● **ASSIGNMENT**
This calls for a word-for-word copy of all the data, with each picture removed.

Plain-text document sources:
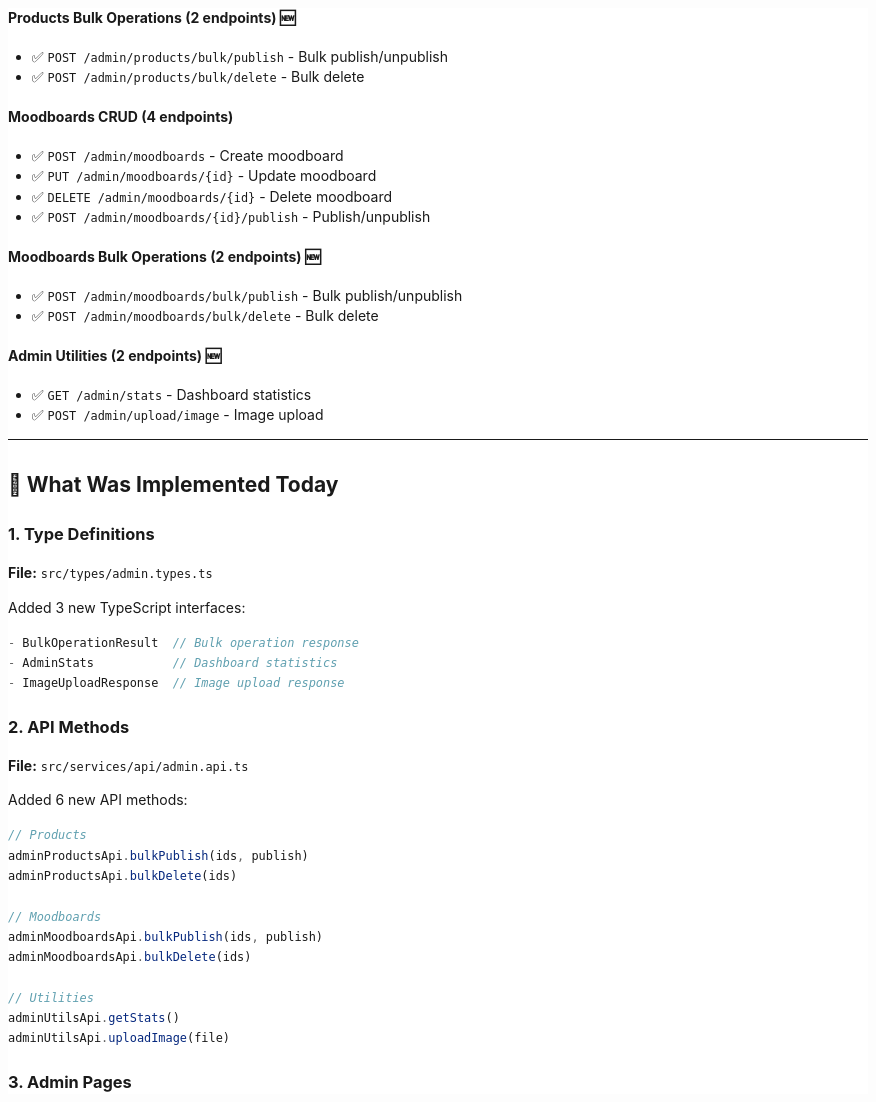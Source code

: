 #### Products Bulk Operations (2 endpoints) 🆕
- ✅ `POST /admin/products/bulk/publish` - Bulk publish/unpublish
- ✅ `POST /admin/products/bulk/delete` - Bulk delete

#### Moodboards CRUD (4 endpoints)
- ✅ `POST /admin/moodboards` - Create moodboard
- ✅ `PUT /admin/moodboards/{id}` - Update moodboard
- ✅ `DELETE /admin/moodboards/{id}` - Delete moodboard
- ✅ `POST /admin/moodboards/{id}/publish` - Publish/unpublish

#### Moodboards Bulk Operations (2 endpoints) 🆕
- ✅ `POST /admin/moodboards/bulk/publish` - Bulk publish/unpublish
- ✅ `POST /admin/moodboards/bulk/delete` - Bulk delete

#### Admin Utilities (2 endpoints) 🆕
- ✅ `GET /admin/stats` - Dashboard statistics
- ✅ `POST /admin/upload/image` - Image upload

---

## 🚀 What Was Implemented Today

### 1. Type Definitions

**File:** `src/types/admin.types.ts`

Added 3 new TypeScript interfaces:
```typescript
- BulkOperationResult  // Bulk operation response
- AdminStats           // Dashboard statistics
- ImageUploadResponse  // Image upload response
```

### 2. API Methods

**File:** `src/services/api/admin.api.ts`

Added 6 new API methods:
```typescript
// Products
adminProductsApi.bulkPublish(ids, publish)
adminProductsApi.bulkDelete(ids)

// Moodboards
adminMoodboardsApi.bulkPublish(ids, publish)
adminMoodboardsApi.bulkDelete(ids)

// Utilities
adminUtilsApi.getStats()
adminUtilsApi.uploadImage(file)
```

### 3. Admin Pages
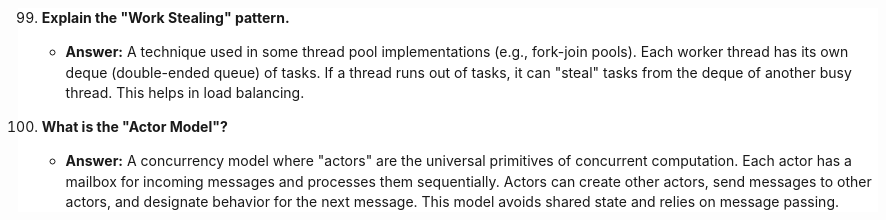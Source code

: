 99. **Explain the "Work Stealing" pattern.**
    * **Answer:** A technique used in some thread pool implementations (e.g., fork-join pools). Each worker thread has its own deque (double-ended queue) of tasks. If a thread runs out of tasks, it can "steal" tasks from the deque of another busy thread. This helps in load balancing.

100. **What is the "Actor Model"?**
     * **Answer:** A concurrency model where "actors" are the universal primitives of concurrent computation. Each actor has a mailbox for incoming messages and processes them sequentially. Actors can create other actors, send messages to other actors, and designate behavior for the next message. This model avoids shared state and relies on message passing.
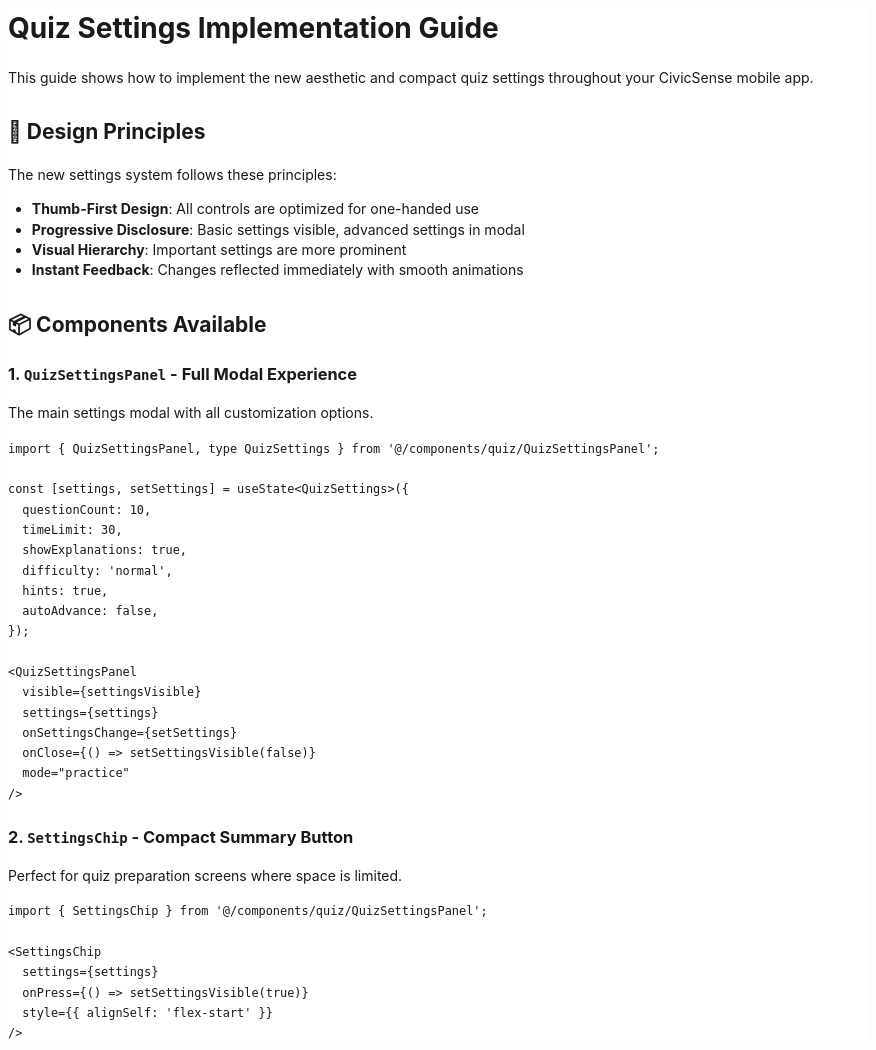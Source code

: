 # Quiz Settings Implementation Guide

This guide shows how to implement the new aesthetic and compact quiz settings throughout your CivicSense mobile app.

## 🎨 Design Principles

The new settings system follows these principles:
- **Thumb-First Design**: All controls are optimized for one-handed use
- **Progressive Disclosure**: Basic settings visible, advanced settings in modal
- **Visual Hierarchy**: Important settings are more prominent
- **Instant Feedback**: Changes reflected immediately with smooth animations

## 📦 Components Available

### 1. `QuizSettingsPanel` - Full Modal Experience
The main settings modal with all customization options.

```tsx
import { QuizSettingsPanel, type QuizSettings } from '@/components/quiz/QuizSettingsPanel';

const [settings, setSettings] = useState<QuizSettings>({
  questionCount: 10,
  timeLimit: 30,
  showExplanations: true,
  difficulty: 'normal',
  hints: true,
  autoAdvance: false,
});

<QuizSettingsPanel
  visible={settingsVisible}
  settings={settings}
  onSettingsChange={setSettings}
  onClose={() => setSettingsVisible(false)}
  mode="practice"
/>
```

### 2. `SettingsChip` - Compact Summary Button
Perfect for quiz preparation screens where space is limited.

```tsx
import { SettingsChip } from '@/components/quiz/QuizSettingsPanel';

<SettingsChip
  settings={settings}
  onPress={() => setSettingsVisible(true)}
  style={{ alignSelf: 'flex-start' }}
/>
```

● **PROBLEM SOLUTION**
Source code

: #### Products Bulk Operations (2 endpoints) 🆕
- ✅ `POST /admin/products/bulk/publish` - Bulk publish/unpublish
- ✅ `POST /admin/products/bulk/delete` - Bulk delete

#### Moodboards CRUD (4 endpoints)
- ✅ `POST /admin/moodboards` - Create moodboard
- ✅ `PUT /admin/moodboards/{id}` - Update moodboard
- ✅ `DELETE /admin/moodboards/{id}` - Delete moodboard
- ✅ `POST /admin/moodboards/{id}/publish` - Publish/unpublish

#### Moodboards Bulk Operations (2 endpoints) 🆕
- ✅ `POST /admin/moodboards/bulk/publish` - Bulk publish/unpublish
- ✅ `POST /admin/moodboards/bulk/delete` - Bulk delete

#### Admin Utilities (2 endpoints) 🆕
- ✅ `GET /admin/stats` - Dashboard statistics
- ✅ `POST /admin/upload/image` - Image upload

---

## 🚀 What Was Implemented Today

### 1. Type Definitions

**File:** `src/types/admin.types.ts`

Added 3 new TypeScript interfaces:
```typescript
- BulkOperationResult  // Bulk operation response
- AdminStats           // Dashboard statistics
- ImageUploadResponse  // Image upload response
```

### 2. API Methods

**File:** `src/services/api/admin.api.ts`

Added 6 new API methods:
```typescript
// Products
adminProductsApi.bulkPublish(ids, publish)
adminProductsApi.bulkDelete(ids)

// Moodboards
adminMoodboardsApi.bulkPublish(ids, publish)
adminMoodboardsApi.bulkDelete(ids)

// Utilities
adminUtilsApi.getStats()
adminUtilsApi.uploadImage(file)
```

### 3. Admin Pages
Source code

: 99. **Explain the "Work Stealing" pattern.**
    * **Answer:** A technique used in some thread pool implementations (e.g., fork-join pools). Each worker thread has its own deque (double-ended queue) of tasks. If a thread runs out of tasks, it can "steal" tasks from the deque of another busy thread. This helps in load balancing.

100. **What is the "Actor Model"?**
     * **Answer:** A concurrency model where "actors" are the universal primitives of concurrent computation. Each actor has a mailbox for incoming messages and processes them sequentially. Actors can create other actors, send messages to other actors, and designate behavior for the next message. This model avoids shared state and relies on message passing.
Source code

: # Quiz Settings Implementation Guide

This guide shows how to implement the new aesthetic and compact quiz settings throughout your CivicSense mobile app.

## 🎨 Design Principles

The new settings system follows these principles:
- **Thumb-First Design**: All controls are optimized for one-handed use
- **Progressive Disclosure**: Basic settings visible, advanced settings in modal
- **Visual Hierarchy**: Important settings are more prominent
- **Instant Feedback**: Changes reflected immediately with smooth animations

## 📦 Components Available

### 1. `QuizSettingsPanel` - Full Modal Experience
The main settings modal with all customization options.

```tsx
import { QuizSettingsPanel, type QuizSettings } from '@/components/quiz/QuizSettingsPanel';

const [settings, setSettings] = useState<QuizSettings>({
  questionCount: 10,
  timeLimit: 30,
  showExplanations: true,
  difficulty: 'normal',
  hints: true,
  autoAdvance: false,
});

<QuizSettingsPanel
  visible={settingsVisible}
  settings={settings}
  onSettingsChange={setSettings}
  onClose={() => setSettingsVisible(false)}
  mode="practice"
/>
```

### 2. `SettingsChip` - Compact Summary Button
Perfect for quiz preparation screens where space is limited.

```tsx
import { SettingsChip } from '@/components/quiz/QuizSettingsPanel';

<SettingsChip
  settings={settings}
  onPress={() => setSettingsVisible(true)}
  style={{ alignSelf: 'flex-start' }}
/>
```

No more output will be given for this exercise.